My first day back on “Ramble”, the old 36ft wooden yawl. Ava, Brad and John – aka ‘the crew’ – came to greet me by the ferry docks, though somewhat sleepy and hungover. It was a quiet chilly morning on a lonely island, Minorca, Spain. I was trying to muster up some energy, to be the enthusiastic, optimistic person I strive to be… only on this day, under these clouds, it wouldn’t come. I had left good friends and great loves in Barcelona, and felt as though this was the beginning of the inevitable fall off the edge of the earth. I would laugh but my heart would shrug, I’d smile but without a shine.
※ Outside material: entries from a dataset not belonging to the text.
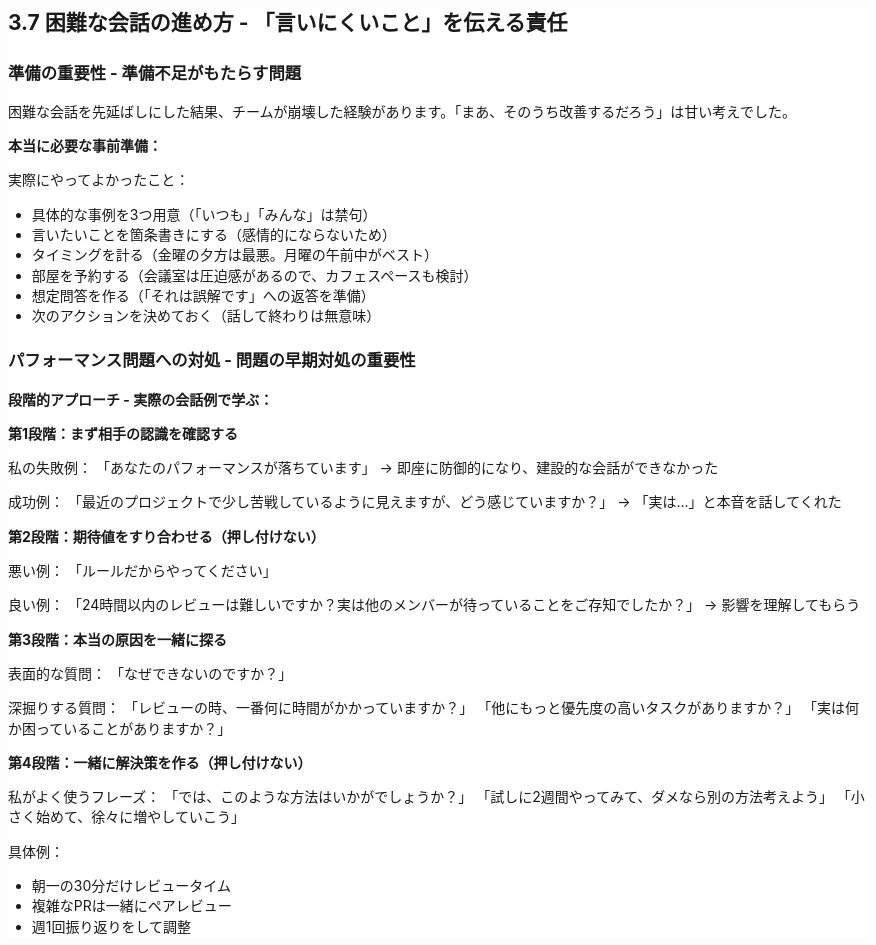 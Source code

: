 ## 3.7 困難な会話の進め方 - 「言いにくいこと」を伝える責任

### 準備の重要性 - 準備不足がもたらす問題

困難な会話を先延ばしにした結果、チームが崩壊した経験があります。「まあ、そのうち改善するだろう」は甘い考えでした。

**本当に必要な事前準備：**

実際にやってよかったこと：
- 具体的な事例を3つ用意（「いつも」「みんな」は禁句）
- 言いたいことを箇条書きにする（感情的にならないため）
- タイミングを計る（金曜の夕方は最悪。月曜の午前中がベスト）
- 部屋を予約する（会議室は圧迫感があるので、カフェスペースも検討）
- 想定問答を作る（「それは誤解です」への返答を準備）
- 次のアクションを決めておく（話して終わりは無意味）

### パフォーマンス問題への対処 - 問題の早期対処の重要性

**段階的アプローチ - 実際の会話例で学ぶ：**

**第1段階：まず相手の認識を確認する**

私の失敗例：
「あなたのパフォーマンスが落ちています」
→ 即座に防御的になり、建設的な会話ができなかった

成功例：
「最近のプロジェクトで少し苦戦しているように見えますが、どう感じていますか？」
→ 「実は...」と本音を話してくれた

**第2段階：期待値をすり合わせる（押し付けない）**

悪い例：
「ルールだからやってください」

良い例：
「24時間以内のレビューは難しいですか？実は他のメンバーが待っていることをご存知でしたか？」
→ 影響を理解してもらう

**第3段階：本当の原因を一緒に探る**

表面的な質問：
「なぜできないのですか？」

深掘りする質問：
「レビューの時、一番何に時間がかかっていますか？」
「他にもっと優先度の高いタスクがありますか？」
「実は何か困っていることがありますか？」

**第4段階：一緒に解決策を作る（押し付けない）**

私がよく使うフレーズ：
「では、このような方法はいかがでしょうか？」
「試しに2週間やってみて、ダメなら別の方法考えよう」
「小さく始めて、徐々に増やしていこう」

具体例：
- 朝一の30分だけレビュータイム
- 複雑なPRは一緒にペアレビュー
- 週1回振り返りをして調整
Still, I had the space and time to follow these feelings, and it was therapeutic to allow myself the sadness. I was surrounded by beautiful, melancholic sights too. Huge waves crashing against high cliff-faces, lone trees molded by the fierce wind, somber sunsets over restless seas. This was the beginning and the end, new worlds and uncharted adventures… though my heart was lonely, the excitement bubbled just below the surface.
Once we were under way, things lit up. Crawling into my front berth after my night watch, smiling contentedly as I listened to the ocean blow against our little boat. One leg out, or an arm braced against my lee-board to mellow the constant motion, my grin only grew with every wave.
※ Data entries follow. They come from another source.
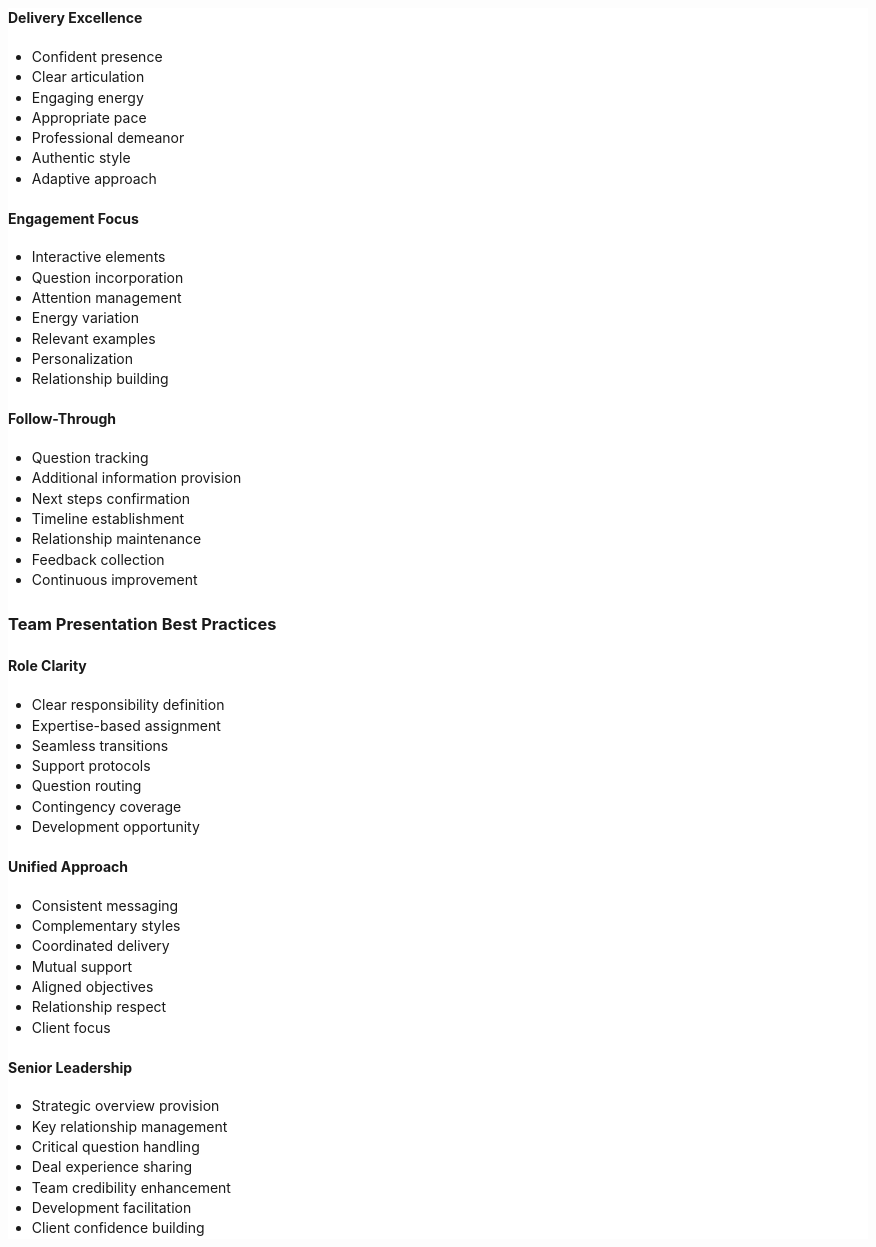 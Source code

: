 #### Delivery Excellence
- Confident presence
- Clear articulation
- Engaging energy
- Appropriate pace
- Professional demeanor
- Authentic style
- Adaptive approach

#### Engagement Focus
- Interactive elements
- Question incorporation
- Attention management
- Energy variation
- Relevant examples
- Personalization
- Relationship building

#### Follow-Through
- Question tracking
- Additional information provision
- Next steps confirmation
- Timeline establishment
- Relationship maintenance
- Feedback collection
- Continuous improvement

### Team Presentation Best Practices

#### Role Clarity
- Clear responsibility definition
- Expertise-based assignment
- Seamless transitions
- Support protocols
- Question routing
- Contingency coverage
- Development opportunity

#### Unified Approach
- Consistent messaging
- Complementary styles
- Coordinated delivery
- Mutual support
- Aligned objectives
- Relationship respect
- Client focus

#### Senior Leadership
- Strategic overview provision
- Key relationship management
- Critical question handling
- Deal experience sharing
- Team credibility enhancement
- Development facilitation
- Client confidence building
There were rough nights. Evenings where, periodically, a wall of water would wash over you, freezing your knuckles still gripping the wheel. Where the swells were so great we would surf down them at 9knots and getting your gear (foulie overalls, foulie jacket, harness, radio, lifejacket, gloves, beany, gumboots, soaked socks) off downstairs was a slippery balancing act.
And there were calm days. Mornings where the sun rose late or not at all, the water we were gliding through turned into a silky stillness and fog crept up and all around. A lone branch floating in the glassy sea, probably from an African tree, and birds circling our mast. Where I would will the wind to blow, yelling up to a silent sky “come on Mother, I am TRYING to help you out here, give me some bloody breeze!” and turn the motor on muttering.
We sailed on from Minorca, through a near-gale to Majorca… waited for a weather window… then across and down and across and down and across and down, tacking and tack-tack-tacking our way to Gibraltar (though sometimes we were closer to Algeria)… provisioned, laughed at the oh-so-englishness of it all, then set-out across the channel to Morocco. A few days later and we were bound for the Canary Islands. Finally we were out of the Mediterranean, on our way and in the wide open ocean. There was no turning back now.